Four television programmes went before DCD’s funding committee when it met for the first time last week. They are three factual series and one drama series.
DCD is coy as to where the £10 million deficit-finance fund is actually coming from. All it will say is that the money has been raised "by association".
The fund will cover around 30-50% of net sales forecast after the distributor has taken its 20-35% commission. If a company has 80% of its budget funded by the BBC, a producer can then approach DCD Rights to cover the remaining 20%. The caveat is that unlike other television gap financiers DCD Rights must sell the programme itself.
The money can be used by both DCD’s own productions and by outside producers as well.
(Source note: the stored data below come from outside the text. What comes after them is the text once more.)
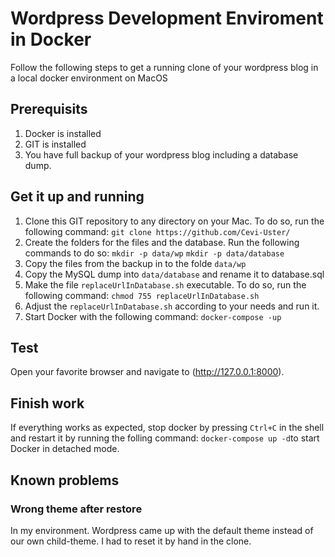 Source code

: # Wordpress Development Enviroment in Docker

Follow the following steps to get a running clone of your wordpress blog in a local docker environment on MacOS

## Prerequisits
1. Docker is installed
2. GIT is installed
3. You have full backup of your wordpress blog including a database dump.

## Get it up and running
1. Clone this GIT repository to any directory on your Mac. To do so, run the following command:
 `git clone https://github.com/Cevi-Uster/`
2. Create the folders for the files and the database. Run the following commands to do so:
  `mkdir -p data/wp`
  `mkdir -p data/database`
3. Copy the files from the backup in to the folde `data/wp`
4. Copy the MySQL dump into `data/database` and rename it to database.sql
5. Make the file `replaceUrlInDatabase.sh` executable. To do so, run the following command:
  `chmod 755 replaceUrlInDatabase.sh`
6. Adjust the `replaceUrlInDatabase.sh` according to your needs and run it.
7. Start Docker with the following command: 
  `docker-compose -up`

## Test
Open your favorite browser and navigate to (http://127.0.0.1:8000). 

## Finish work
If everything works as expected, stop docker by pressing `Ctrl+C` in the shell and restart it by running the folling command:
`docker-compose up -d`to start Docker in detached mode.

## Known problems

### Wrong theme after restore
In my environment. Wordpress came up with the default theme instead of our own child-theme. I had to reset it by hand in the clone.
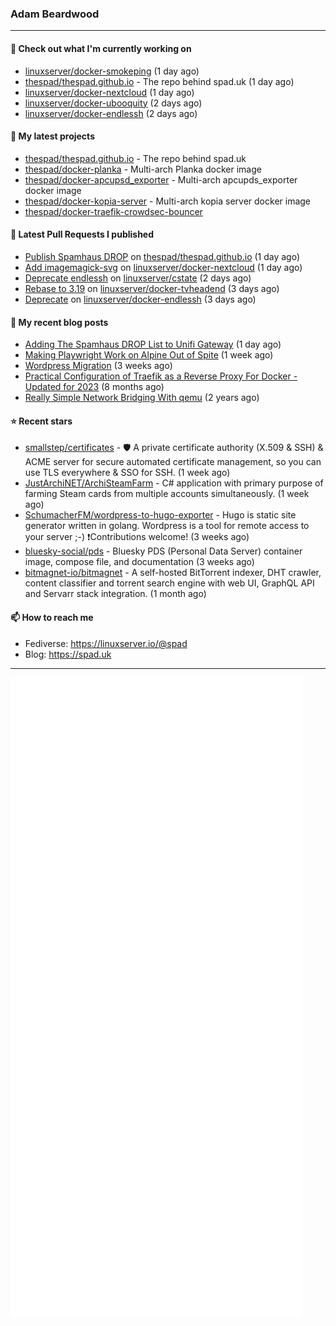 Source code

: ### Adam Beardwood
---
#### 👷 Check out what I'm currently working on

- [linuxserver/docker-smokeping](https://github.com/linuxserver/docker-smokeping) (1 day ago)
- [thespad/thespad.github.io](https://github.com/thespad/thespad.github.io) - The repo behind spad.uk (1 day ago)
- [linuxserver/docker-nextcloud](https://github.com/linuxserver/docker-nextcloud) (1 day ago)
- [linuxserver/docker-ubooquity](https://github.com/linuxserver/docker-ubooquity) (2 days ago)
- [linuxserver/docker-endlessh](https://github.com/linuxserver/docker-endlessh) (2 days ago)

#### 🌱 My latest projects

- [thespad/thespad.github.io](https://github.com/thespad/thespad.github.io) - The repo behind spad.uk
- [thespad/docker-planka](https://github.com/thespad/docker-planka) - Multi-arch Planka docker image
- [thespad/docker-apcupsd_exporter](https://github.com/thespad/docker-apcupsd_exporter) - Multi-arch apcupds_exporter docker image
- [thespad/docker-kopia-server](https://github.com/thespad/docker-kopia-server) - Multi-arch kopia server docker image 
- [thespad/docker-traefik-crowdsec-bouncer](https://github.com/thespad/docker-traefik-crowdsec-bouncer)

#### 🔨 Latest Pull Requests I published

- [Publish Spamhaus DROP](https://github.com/thespad/thespad.github.io/pull/11) on [thespad/thespad.github.io](https://github.com/thespad/thespad.github.io) (1 day ago)
- [Add imagemagick-svg](https://github.com/linuxserver/docker-nextcloud/pull/419) on [linuxserver/docker-nextcloud](https://github.com/linuxserver/docker-nextcloud) (1 day ago)
- [Deprecate endlessh](https://github.com/linuxserver/cstate/pull/212) on [linuxserver/cstate](https://github.com/linuxserver/cstate) (2 days ago)
- [Rebase to 3.19](https://github.com/linuxserver/docker-tvheadend/pull/251) on [linuxserver/docker-tvheadend](https://github.com/linuxserver/docker-tvheadend) (3 days ago)
- [Deprecate](https://github.com/linuxserver/docker-endlessh/pull/16) on [linuxserver/docker-endlessh](https://github.com/linuxserver/docker-endlessh) (3 days ago)

#### 📜 My recent blog posts

- [Adding The Spamhaus DROP List to Unifi Gateway](https://www.spad.uk/posts/adding-spamhaus-drop-list-to-unifi-gateway/) (1 day ago)
- [Making Playwright Work on Alpine Out of Spite](https://www.spad.uk/posts/making-playwright-work-on-alpine-out-of-spite/) (1 week ago)
- [Wordpress Migration](https://www.spad.uk/posts/wordpress-migration/) (3 weeks ago)
- [Practical Configuration of Traefik as a Reverse Proxy For Docker - Updated for 2023](https://www.spad.uk/posts/practical-configuration-of-traefik-as-a-reverse-proxy-for-docker-updated-for-2023/) (8 months ago)
- [Really Simple Network Bridging With qemu](https://www.spad.uk/posts/really-simple-network-bridging-with-qemu/) (2 years ago)

#### ⭐ Recent stars

- [smallstep/certificates](https://github.com/smallstep/certificates) - 🛡️ A private certificate authority (X.509 &amp; SSH) &amp; ACME server for secure automated certificate management, so you can use TLS everywhere &amp; SSO for SSH. (1 week ago)
- [JustArchiNET/ArchiSteamFarm](https://github.com/JustArchiNET/ArchiSteamFarm) - C# application with primary purpose of farming Steam cards from multiple accounts simultaneously. (1 week ago)
- [SchumacherFM/wordpress-to-hugo-exporter](https://github.com/SchumacherFM/wordpress-to-hugo-exporter) - Hugo is static site generator written in golang. Wordpress is a tool for remote access to your server ;-) ❗️Contributions welcome! (3 weeks ago)
- [bluesky-social/pds](https://github.com/bluesky-social/pds) - Bluesky PDS (Personal Data Server) container image, compose file, and documentation (3 weeks ago)
- [bitmagnet-io/bitmagnet](https://github.com/bitmagnet-io/bitmagnet) - A self-hosted BitTorrent indexer, DHT crawler, content classifier and torrent search engine with web UI, GraphQL API and Servarr stack integration. (1 month ago)

#### 📫 How to reach me
- Fediverse: https://linuxserver.io/@spad
- Blog: https://spad.uk
---
<img src="https://raw.githubusercontent.com/thespad/thespad/main/github-metrics.svg">
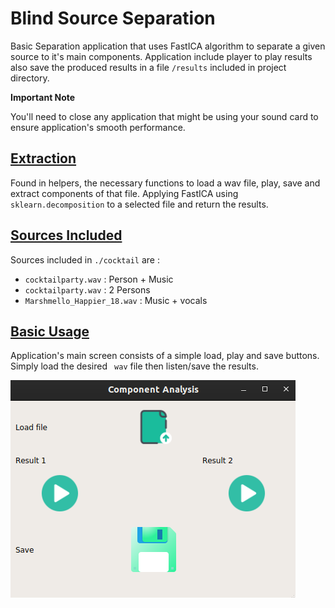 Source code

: # Blind Source Separation

Basic Separation application that uses FastICA algorithm to separate a given source to it's main components. Application include player to play results also save the produced results in a file `/results` included in project directory.

**Important Note**

You'll need to close any application that might be using your sound card to ensure application's smooth performance.

## <u>Extraction</u>

Found in helpers, the necessary functions to load a wav file, play, save and extract components of that file. Applying  FastICA using `sklearn.decomposition` to a selected file and return the results.

## <u>Sources Included</u>

Sources included in `./cocktail`  are :

- `cocktailparty.wav` : Person + Music 
- `cocktailparty.wav` : 2 Persons 
- `Marshmello_Happier_18.wav` : Music + vocals 

## <u>Basic Usage</u>

Application's main screen consists of a simple load, play and save buttons. Simply load the desired ` wav` file then listen/save the results.

![](results/1.png)



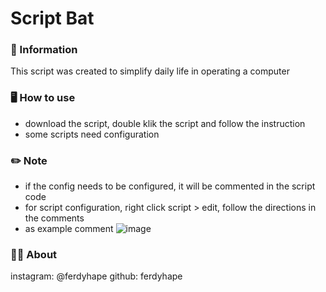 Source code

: # Script Bat
### 📓 Information
This script was created to simplify daily life in operating a computer

### 🖥️ How to use
* download the script, double klik the script and follow the instruction
* some scripts need configuration

### ✏️ Note
* if the config needs to be configured, it will be commented in the script code
* for script configuration, right click script > edit, follow the directions in the comments
* as example comment ![image](https://user-images.githubusercontent.com/75787853/174436126-70de0637-0af1-4978-89a8-6e636bf6e9c9.png)

### 👨‍💼 About 
instagram: @ferdyhape
github: ferdyhape
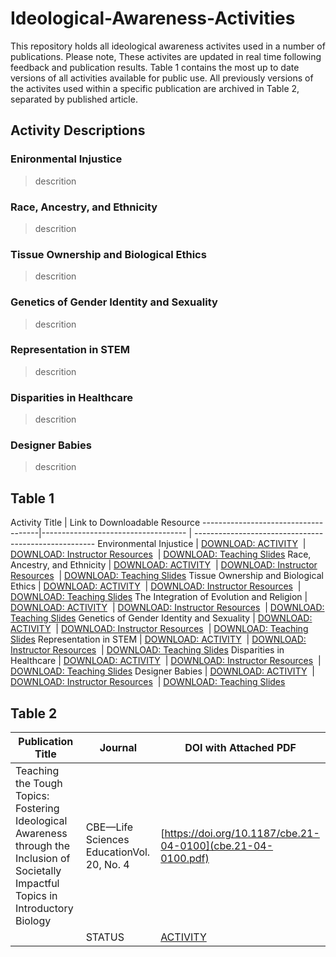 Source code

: # Ideological-Awareness-Activities

This repository holds all ideological awareness activites used in a number of publications. Please note, These activites are updated in real time following feedback and publication results. Table 1 contains the most up to date versions of all activities available for public use. All previously versions of the activites used within a specific publication are archived in Table 2, separated by published article.

## Activity Descriptions

### Enironmental Injustice
> descrition

### Race, Ancestry, and Ethnicity
> descrition

### Tissue Ownership and Biological Ethics
> descrition

### Genetics of Gender Identity and Sexuality
> descrition

### Representation in STEM
> descrition

### Disparities in Healthcare
> descrition

### Designer Babies
> descrition

## Table 1
Activity Title  | Link to Downloadable Resource
-------------------------------------|------------------------------------ | -----------------------------------------------------
Environmental Injustice | [DOWNLOAD: ACTIVITY]()
&nbsp;| [DOWNLOAD: Instructor Resources]()
&nbsp;| [DOWNLOAD: Teaching Slides]()
Race, Ancestry, and Ethnicity | [DOWNLOAD: ACTIVITY]()
&nbsp;| [DOWNLOAD: Instructor Resources]()
&nbsp;| [DOWNLOAD: Teaching Slides]()
Tissue Ownership and Biological Ethics | [DOWNLOAD: ACTIVITY]()
&nbsp;| [DOWNLOAD: Instructor Resources]()
&nbsp;| [DOWNLOAD: Teaching Slides]()
The Integration of Evolution and Religion | [DOWNLOAD: ACTIVITY]()
&nbsp;| [DOWNLOAD: Instructor Resources]()
&nbsp;| [DOWNLOAD: Teaching Slides]()
Genetics of Gender Identity and Sexuality | [DOWNLOAD: ACTIVITY]()
&nbsp;| [DOWNLOAD: Instructor Resources]()
&nbsp;| [DOWNLOAD: Teaching Slides]()
Representation in STEM | [DOWNLOAD: ACTIVITY]()
&nbsp;| [DOWNLOAD: Instructor Resources]()
&nbsp;| [DOWNLOAD: Teaching Slides]()
Disparities in Healthcare | [DOWNLOAD: ACTIVITY]()
&nbsp;| [DOWNLOAD: Instructor Resources]()
&nbsp;| [DOWNLOAD: Teaching Slides]()
Designer Babies | [DOWNLOAD: ACTIVITY]()
&nbsp;| [DOWNLOAD: Instructor Resources]()
&nbsp;| [DOWNLOAD: Teaching Slides]()

## Table 2
Publication Title | Journal  | DOI with Attached PDF
-------------------------------------|------------------------------------ | -----------------------------------------------------
Teaching the Tough Topics: Fostering Ideological Awareness through the Inclusion of Societally Impactful Topics in Introductory Biology  | CBE—Life Sciences EducationVol. 20, No. 4   | [https://doi.org/10.1187/cbe.21-04-0100](cbe.21-04-0100.pdf)
&nbsp; | STATUS |  [ACTIVITY](LINK)




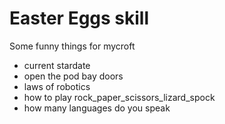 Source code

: # Easter Eggs skill

Some funny things for mycroft

- current stardate
- open the pod bay doors
- laws of robotics
- how to play rock_paper_scissors_lizard_spock
- how many languages do you speak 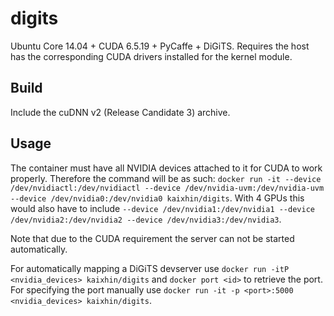 digits
======
Ubuntu Core 14.04 + CUDA 6.5.19 + PyCaffe + DiGiTS. Requires the host has the corresponding CUDA drivers installed for the kernel module.

Build
-----
Include the cuDNN v2 (Release Candidate 3) archive.

Usage
-----
The container must have all NVIDIA devices attached to it for CUDA to work properly.
Therefore the command will be as such: `docker run -it --device /dev/nvidiactl:/dev/nvidiactl --device /dev/nvidia-uvm:/dev/nvidia-uvm --device /dev/nvidia0:/dev/nvidia0 kaixhin/digits`.
With 4 GPUs this would also have to include `--device /dev/nvidia1:/dev/nvidia1 --device /dev/nvidia2:/dev/nvidia2 --device /dev/nvidia3:/dev/nvidia3`.

Note that due to the CUDA requirement the server can not be started automatically.

For automatically mapping a DiGiTS devserver use `docker run -itP <nvidia_devices> kaixhin/digits` and `docker port <id>` to retrieve the port.
For specifying the port manually use `docker run -it -p <port>:5000 <nvidia_devices> kaixhin/digits`.
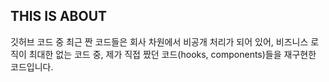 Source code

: ## THIS IS ABOUT
깃허브 코드 중 최근 짠 코드들은 회사 차원에서 비공개 처리가 되어 있어,
비즈니스 로직이 최대한 없는 코드 중, 제가 직접 짰던 코드(hooks, components)들을 재구현한 코드입니다.
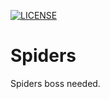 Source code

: [![LICENSE](https://img.shields.io/badge/license-Anti%20996-blue.svg)](https://github.com/996icu/996.ICU/blob/master/LICENSE)

# Spiders
Spiders boss  needed.
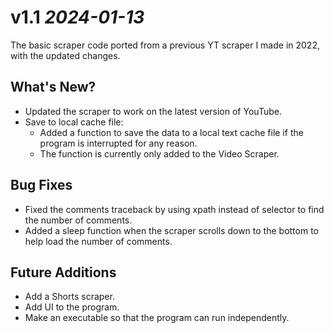 # v1.1 *2024-01-13*

The basic scraper code ported from a previous YT scraper I made in 2022, with the updated changes.

## What's New?
- Updated the scraper to work on the latest version of YouTube.
- Save to local cache file:
    - Added a function to save the data to a local text cache file if the program is interrupted for any reason.
    - The function is currently only added to the Video Scraper.

## Bug Fixes
- Fixed the comments traceback by using xpath instead of selector to find the number of comments.
- Added a sleep function when the scraper scrolls down to the bottom to help load the number of comments.

## Future Additions
- Add a Shorts scraper.
- Add UI to the program.
- Make an executable so that the program can run independently.
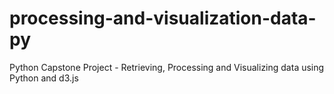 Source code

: # processing-and-visualization-data-py
Python Capstone Project - Retrieving, Processing and Visualizing data using Python and d3.js
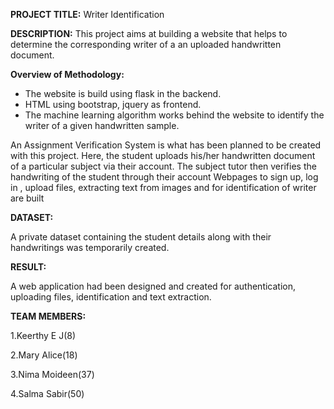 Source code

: **PROJECT TITLE:** Writer Identification

**DESCRIPTION:**
This project aims at building a website that helps to determine the corresponding writer of a an uploaded handwritten document.

**Overview of Methodology:**

- The website is build using flask in the backend.
- HTML using bootstrap, jquery as frontend. 
- The machine learning algorithm works behind the website to identify the writer of a given handwritten sample.

An Assignment Verification System is what has been planned to be created with this project. Here, the student uploads his/her handwritten document of a particular subject via their account. The subject tutor then verifies the handwriting of the student through their account 
Webpages to sign up, log in , upload files, extracting text from images and for identification of writer are built


**DATASET:**

A private dataset containing the student details along with their handwritings was temporarily created.

**RESULT:**

A web application had been designed and created for authentication, uploading files, identification and text extraction.

**TEAM MEMBERS:**

1.Keerthy E J(8)

2.Mary Alice(18)

3.Nima Moideen(37)

4.Salma Sabir(50)






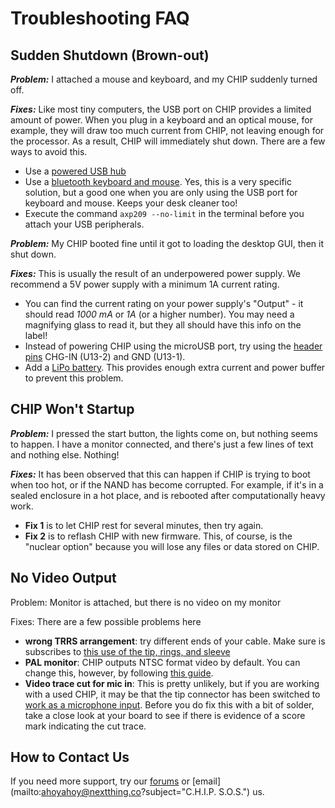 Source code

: # Troubleshooting FAQ

## Sudden Shutdown (Brown-out)
***Problem:*** I attached a mouse and keyboard, and my CHIP suddenly turned off.

***Fixes:*** Like most tiny computers, the USB port on CHIP provides a limited amount of power. When you plug in a keyboard and an optical mouse, for example, they will draw too much current from CHIP, not leaving enough for the processor. As a result, CHIP will immediately shut down. There are a few ways to avoid this. 
 - Use a [powered USB hub](powered-usb-hub)
 - Use a [bluetooth keyboard and mouse](bluetooth-keyboard-and-mouse). Yes, this is a very specific solution, but a good one when you are only using the USB port for keyboard and mouse. Keeps your desk cleaner too!
 - Execute the command `axp209 --no-limit` in the terminal before you attach your USB peripherals.

***Problem:*** My CHIP booted fine until it got to loading the desktop GUI, then it shut down.

***Fixes:*** This is usually the result of an underpowered power supply. We recommend a 5V power supply with a minimum 1A current rating. 
- You can find the current rating on your power supply's "Output" - it should read *1000 mA* or *1A* (or a higher number). You may need a magnifying glass to read it, but they all should have this info on the label!
- Instead of powering CHIP using the microUSB port, try using the [header pins](pin-headers) CHG-IN (U13-2) and GND (U13-1). 
- Add a [LiPo battery](power-from-a-battery). This provides enough extra current and power buffer to prevent this problem. 

## CHIP Won't Startup
***Problem:*** I pressed the start button, the lights come on, but nothing seems to happen. I have a monitor connected, and there's just a few lines of text and nothing else. Nothing!

***Fixes:*** It has been observed that this can happen if CHIP is trying to boot when too hot, or if the NAND has become corrupted. For example, if it's in a sealed enclosure in a hot place, and is rebooted after computationally heavy work. 
- **Fix 1** is to let CHIP rest for several minutes, then try again.
- **Fix 2** is to reflash CHIP with new firmware. This, of course, is the "nuclear option" because you will lose any files or data stored on CHIP.

## No Video Output
Problem: Monitor is attached, but there is no video on my monitor

Fixes: There are a few possible problems here
- **wrong TRRS arrangement**: try different ends of your cable. Make sure is subscribes to [this use of the tip, rings, and sleeve](about-the-trrs-connector)
- **PAL monitor**: CHIP outputs NTSC format video by default. You can change this, however, by following [this guide](ntsc-or-pal).
- **Video trace cut for mic in**: This is pretty unlikely, but if you are working with a used CHIP, it may be that the tip connector has been switched to [work as a microphone input](microphone-and-audio-input). Before you do fix this with a bit of solder, take a close look at your board to see if there is evidence of a score mark indicating the cut trace. 

## How to Contact Us
If you need more support, try our [forums](https://bbs.nextthing.co) or 
[email](mailto:ahoyahoy@nextthing.co?subject="C.H.I.P. S.O.S.") us.
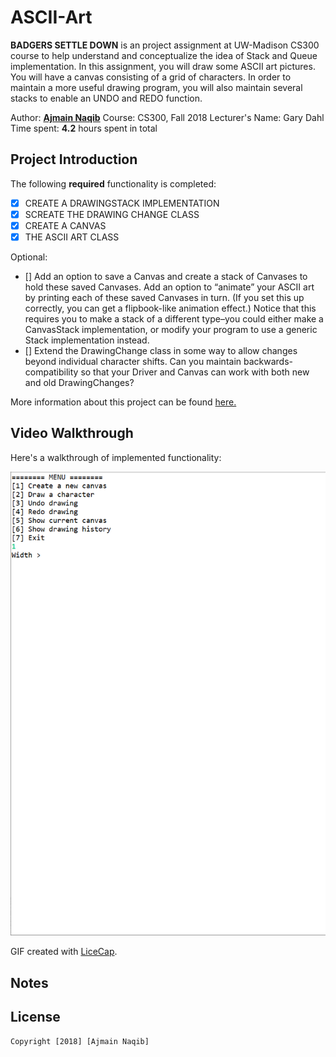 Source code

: ﻿# ASCII-Art


**BADGERS SETTLE DOWN** is an project assignment at UW-Madison CS300 course to help understand and conceptualize the idea of Stack and Queue implementation. In this assignment, you will draw some ASCII art pictures. You will have a canvas consisting of a grid of characters. In order to maintain a more useful drawing program, you will also maintain several stacks to enable an UNDO and REDO function.

    

Author: **[Ajmain Naqib](mailto:naqib@wisc.edu)**
Course: CS300, Fall 2018
Lecturer's Name: Gary Dahl
Time spent: **4.2** hours spent in total

## Project Introduction

The following **required** functionality is completed:

* [X] CREATE A DRAWINGSTACK IMPLEMENTATION
* [X] SCREATE THE DRAWING CHANGE CLASS
* [X] CREATE A CANVAS
* [X] THE ASCII ART CLASS

Optional: 
* [] Add an option to save a Canvas and create a stack of Canvases to hold these saved Canvases. Add an option to “animate” your ASCII art by printing each of these saved Canvases in turn. (If you set this up correctly, you can get a flipbook-like animation effect.) Notice that this requires you to make a stack of a different type–you could either make a CanvasStack implementation, or modify your program to use a generic Stack implementation instead.
* []  Extend the DrawingChange class in some way to allow changes beyond individual character shifts. Can you maintain backwards-compatibility so that your Driver and Canvas can work with both new and old DrawingChanges?

More information about this project can be found [here.](http://cs300-www.cs.wisc.edu/wp/index.php/2018/10/30/p08-ascii-art/) 

## Video Walkthrough

Here's a walkthrough of implemented functionality:

<img src='walkthrough.gif' title='Video Walkthrough' width='' alt='Video Walkthrough' />

GIF created with [LiceCap](http://www.cockos.com/licecap/).


## Notes

## License

    Copyright [2018] [Ajmain Naqib]


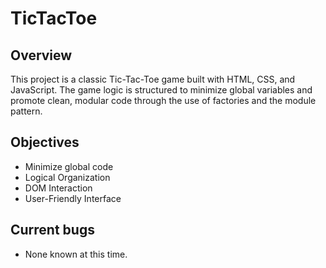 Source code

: # TicTacToe

## Overview

This project is a classic Tic-Tac-Toe game built with HTML, CSS, and JavaScript. The game logic is structured to minimize global variables and promote clean, modular code through the use of factories and the module pattern.

## Objectives

- Minimize global code
- Logical Organization
- DOM Interaction
- User-Friendly Interface

## Current bugs

- None known at this time.
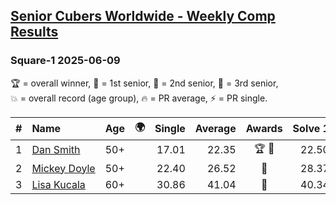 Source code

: <style>table {white-space: nowrap;}</style>
<link rel="stylesheet" type="text/css" href="/scw-comp/css/flags.css" />

## [Senior Cubers Worldwide - Weekly Comp Results](/scw-comp/results/)
### Square-1 2025-06-09

<span style="white-space: nowrap;">🏆 = overall winner</span>, <span style="white-space: nowrap;">🥇 = 1st senior</span>, <span style="white-space: nowrap;">🥈 = 2nd senior</span>, <span style="white-space: nowrap;">🥉 = 3rd senior</span>, <span style="white-space: nowrap;">💥 = overall record (age group)</span>, <span style="white-space: nowrap;">🔥 = PR average</span>, <span style="white-space: nowrap;">⚡ = PR single</span>.

| # | Name | Age | 🌍 | Single | Average | Awards | Solve 1 | Solve 2 | Solve 3 | Solve 4 | Solve 5 | Video |
| :--: | :-- | :--: | :--: | --: | --: | :--: | --: | --: | --: | --: | --: | :-- |
| 1 | [Dan Smith](../../persons/dan_smith/sq1.md) | 50+ | <i class="flag flag-US" /> | 17.01 | 22.35 | 🏆 🥇 | 22.50 | 22.60 | 17.01 | 21.94 | 23.65 | [Desktop](https://www.facebook.com/events/1216240666866597/permalink/1218219353335395) / [Mobile](https://m.facebook.com/events/1216240666866597?view=permalink&id=1218219353335395) |
| 2 | [Mickey Doyle](../../persons/mickey_doyle/sq1.md) | 50+ | <i class="flag flag-US" /> | 22.40 | 26.52 | 🥈 | 28.37 | 28.27 | 22.40 | 22.93 | 31.58 | [Desktop](https://www.facebook.com/events/1216240666866597/permalink/1221878769636120) / [Mobile](https://m.facebook.com/events/1216240666866597?view=permalink&id=1221878769636120) |
| 3 | [Lisa Kucala](../../persons/lisa_kucala/sq1.md) | 60+ | <i class="flag flag-US" /> | 30.86 | 41.04 | 🥉 | 40.34 | 45.99 | 30.86 | 36.78 | 47.30 | [Desktop](https://www.facebook.com/events/1216240666866597/permalink/1225124245978239) / [Mobile](https://m.facebook.com/events/1216240666866597?view=permalink&id=1225124245978239) |

<!-- Global site tag (gtag.js) - Google Analytics -->
<script async src="https://www.googletagmanager.com/gtag/js?id=UA-86348435-3"></script>
<script>window.dataLayer = window.dataLayer || []; function gtag() {dataLayer.push(arguments);} gtag('js', new Date()); gtag('config', 'UA-86348435-3');</script>
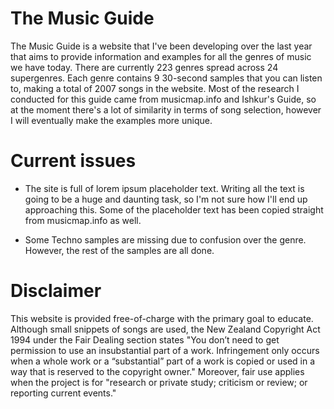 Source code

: # The Music Guide
The Music Guide is a website that I've been developing over the last year that aims to provide information and examples for all the genres of music we have today. There are currently 223 genres spread across 24 supergenres. Each genre contains 9 30-second samples that you can listen to, making a total of 2007 songs in the website. Most of the research I conducted for this guide came from musicmap.info and Ishkur's Guide, so at the moment there's a lot of similarity in terms of song selection, however I will eventually make the examples more unique.

# Current issues
- The site is full of lorem ipsum placeholder text. Writing all the text is going to be a huge and daunting task, so I'm not sure how I'll end up approaching this. Some of the placeholder text has been copied straight from musicmap.info as well.

- Some Techno samples are missing due to confusion over the genre. However, the rest of the samples are all done.

# Disclaimer
This website is provided free-of-charge with the primary goal to educate. Although small snippets of songs are used, the New Zealand Copyright Act 1994 under the Fair Dealing section states "You don’t need to get permission to use an insubstantial part of a work.  Infringement only occurs when a whole work or a “substantial” part of a work is copied or used in a way that is reserved to the copyright owner." Moreover, fair use applies when the project is for "research or private study; criticism or review; or reporting current events."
DCD bought producer September Films last year as well as factual producers West Park Pictures and Prospect Pictures. It also owns drama producer Box TV and arts and entertainment producer Iambic Pictures.
International US/UK co-productions could also benefit from the cash as well as Australian productions.
Nicky Davies Williams, CEO of DCD Rights, says: "The fund is based on sales quotes rather than shortfalls. The first thing we look at is the sales potential of a programme and what rights are still available. DCD then draws up its own estimates and could then advance 30-50% of what those unsold territories are worth."
As to why an independent producer should approach DCD as opposed to a bank, Davies Williams says the vetting process is relatively quick and simple. If a producer needs money in a hurry to secure a commission, then DCD could offer pre-approvals which could nudge a broadcaster into agreeing to the other 80% of the budget.
Davies Williams says, "It partly assists in the financing of in-house productions and also allows up to step up a gear in third-party distribution. We’ve spent the last year being very active in external programming that requires extra finance."